What is Domain Spoofing?
Domain Spoofing is often associated with phishing, specifically its form consisting in impersonating the domains of companies or well-known brands, most often when sending mass emails, in order to encourage recipients of the message to click on the link included in it. As a result, the fraudster can gain access to the recipient’s device or get onto company servers. But this is only one form of scam that falls under the Domain Spoofing category, so we need to think about a much broader definition.
It can be assumed that Domain Spoofing is „a scam to pretend to be a high-quality website, an existing Internet domain, or a well-known brand”. For the purposes of the text below, such a general definition will be the most appropriate, as it will discuss many frauds that can be classified as Domain Spoofing.
Ad Frauds categorized as Domain Spoofing
The simplest form of domain spoofing is to replace the URL. This fraud can be found in affiliate marketing, and it consists in the fact that the publisher, during real-time bidding (RTB), declares that the ad will be displayed in a specific domain, when in fact he intends to use a different, less advantageous website. So ad will appear on a different site than the one the advertiser agreed to pay for at the time of the bidding. An example of a fake URL could be Arnazon.com pretending to be Amazon.com - a small „rn” looks like an „m”, which at first glance might not be noticed by the recipient. False publishers using this form of scam count on advertisers not checking their work, but if caught they are quickly blacklisted by publishers. Although this is an obvious scam, the traffic coming from this type of fraud doesn’t have to be useless - the recipients are still potential consumers and may be interested in the offer, although they will probably not coincide with the target set by the advertiser.
Another scam that uses the Domain Spoofing technique is the simultaneous placement of an ad on multiple domains, although the advertiser only knows about one, usually the best-quality one, in which case scammers link two (or more) websites together, the first of which is devoted to controversial content (such as gambling, pornography, extreme beliefs, etc.), which generating a lot of traffic on the website, while the other one contains valuable content, but has little site visits. It is difficult for them to attract well-known brands as advertisers, on which they can make the best profit, so they create a facade or cooperate with another, better associated website.
Of course, fraudsters pretending to be a domain can also use technologically advanced BOTs. They can make the URL of the website you are visiting look like another page, such as a well-known brand. The way it works is that malware deceives the browser about the url of the page - so it displays a different address than the real one.
Yet another type of Domain Spoofing is the placement of ads inside premium websites without their administrators knowing. Although the ad is displayed on a given site, its owners aren’t paid for it, and all profits are paid to the fraudsters.
We must also remember about the aforementioned domain spoofing related to the sending of emails. In this form of phishing, the message should appear to come from a credible source - for example, from another department in the company where the recipient works.

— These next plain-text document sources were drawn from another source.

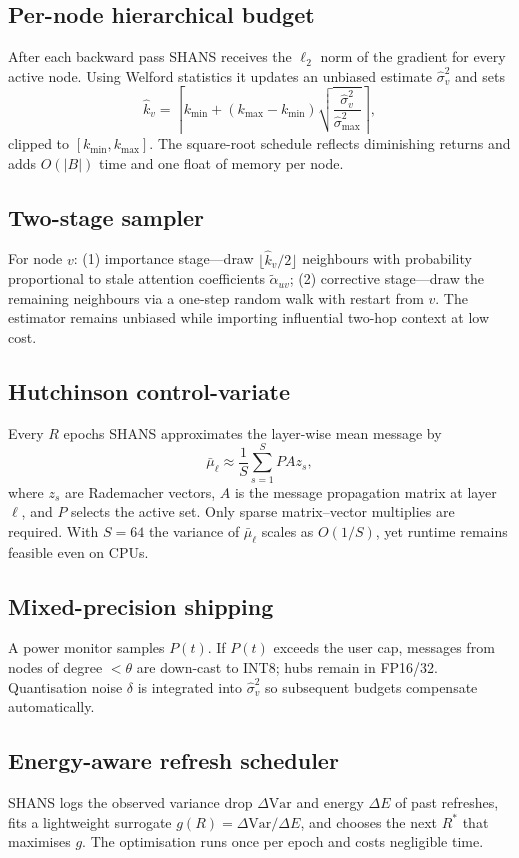 \documentclass{article}
\begin{document}
\subsection{Per-node hierarchical budget}
After each backward pass SHANS receives the \(\ell_2\) norm of the gradient for every active node. Using Welford statistics it updates an unbiased estimate \(\hat{\sigma}_v^2\) and sets
\[\hat{k}_v = \left\lceil k_{\min} + (k_{\max}-k_{\min})\sqrt{\frac{\hat{\sigma}_v^2}{\hat{\sigma}_{\max}^2}}\right\rceil,\]
clipped to \([k_{\min},k_{\max}]\). The square-root schedule reflects diminishing returns and adds \(O(|B|)\) time and one float of memory per node.
\subsection{Two-stage sampler}
For node \(v\): (1) importance stage—draw \(\lfloor\hat{k}_v/2\rfloor\) neighbours with probability proportional to stale attention coefficients \(\tilde{\alpha}_{uv}\); (2) corrective stage—draw the remaining neighbours via a one-step random walk with restart from \(v\). The estimator remains unbiased while importing influential two-hop context at low cost.
\subsection{Hutchinson control-variate}
Every \(R\) epochs SHANS approximates the layer-wise mean message by
\[\bar{\mu}_\ell \approx \frac{1}{S}\sum_{s=1}^{S} P A z_s,\]
where \(z_s\) are Rademacher vectors, \(A\) is the message propagation matrix at layer \(\ell\), and \(P\) selects the active set. Only sparse matrix–vector multiplies are required. With \(S=64\) the variance of \(\bar{\mu}_\ell\) scales as \(O(1/S)\), yet runtime remains feasible even on CPUs.
\subsection{Mixed-precision shipping}
A power monitor samples \(P(t)\). If \(P(t)\) exceeds the user cap, messages from nodes of degree \(<\theta\) are down-cast to INT8; hubs remain in FP16/32. Quantisation noise \(\delta\) is integrated into \(\hat{\sigma}_v^2\) so subsequent budgets compensate automatically.
\subsection{Energy-aware refresh scheduler}
SHANS logs the observed variance drop \(\Delta\mathrm{Var}\) and energy \(\Delta E\) of past refreshes, fits a lightweight surrogate \(g(R)=\Delta\mathrm{Var}/\Delta E\), and chooses the next \(R^*\) that maximises \(g\). The optimisation runs once per epoch and costs negligible time.
\end{document}

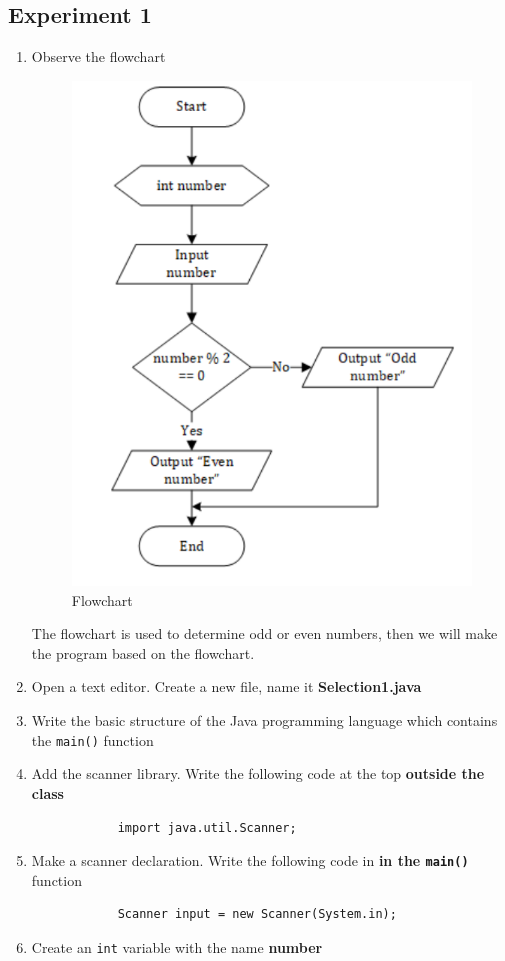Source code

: \documentclass[12pt,titlepage]{article}
\begin{document}
\subsection{Experiment 1}
\begin{enumerate}
    \item {
        Observe the flowchart

        \begin{figure}[h]
            \centering
            \includegraphics[width=.6\textwidth]{./images/flowchart-1.png}
            \caption{Flowchart}
        \end{figure}

        The flowchart is used to determine odd or even numbers, then we will make the program based on the flowchart.
    }
    \item Open a text editor. Create a new file, name it \textbf{Selection1.java}
    \item Write the basic structure of the Java programming language which contains the \texttt{main()} function
    \item {
        Add the scanner library. Write the following code at the top \textbf{outside the class}

        \begin{verbatim}
            import java.util.Scanner;
        \end{verbatim}
    }
    \item {
        Make a scanner declaration. Write the following code in \textbf{in the \texttt{main()}} function

        \begin{verbatim}
            Scanner input = new Scanner(System.in);
        \end{verbatim}
    }
    \item {
        Create an \texttt{int} variable with the name \textbf{number}

}
\end{enumerate}
\end{document}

Less common is also the spoofing of a different IP address (internet protocol) of a comupter. Fraudsters do this to pretend to be other users or hide their true identity.
Although Domain Spoofing mainly concerns online marketing, we can also encounter it in the case of telemarketing and SMS sending. In this case, the scammer gives a fake caller ID to make the phone number appear different. Such practices are used to unfairly bypass Caller ID blockers to trick callers into answering calls that they would otherwise certainly reject, or for the recipient of the message to reply to the message or click on a link contained in it.
What are the consequences of Domain Spoofing frauds?
The obvious effect of scams using the Domain Spoofing method are much worse sales results for a given campaign - advertising messages prepared for specific recipients ultimately reach completely different people, often much less wealthy or not interested in the offer.
However, Domain Spoofing can have much more serious consequences - the goal of such actions can be to install malware or trick the user into „logging in” to his account and then copy his login and password. Such scams lead to the theft of confidential data and often even take control of a given website or hardware. The consequences for a given company can therefore be catastrophic.
After all, if your ad appears alongside inappropriate or controversial material, or simply on sites with dubious reputation, it can cause serious brand image problems. Hence, all Domain Spoofing scams are a very serious threat to Brand Safety and should be taken into account when creating its guidelines.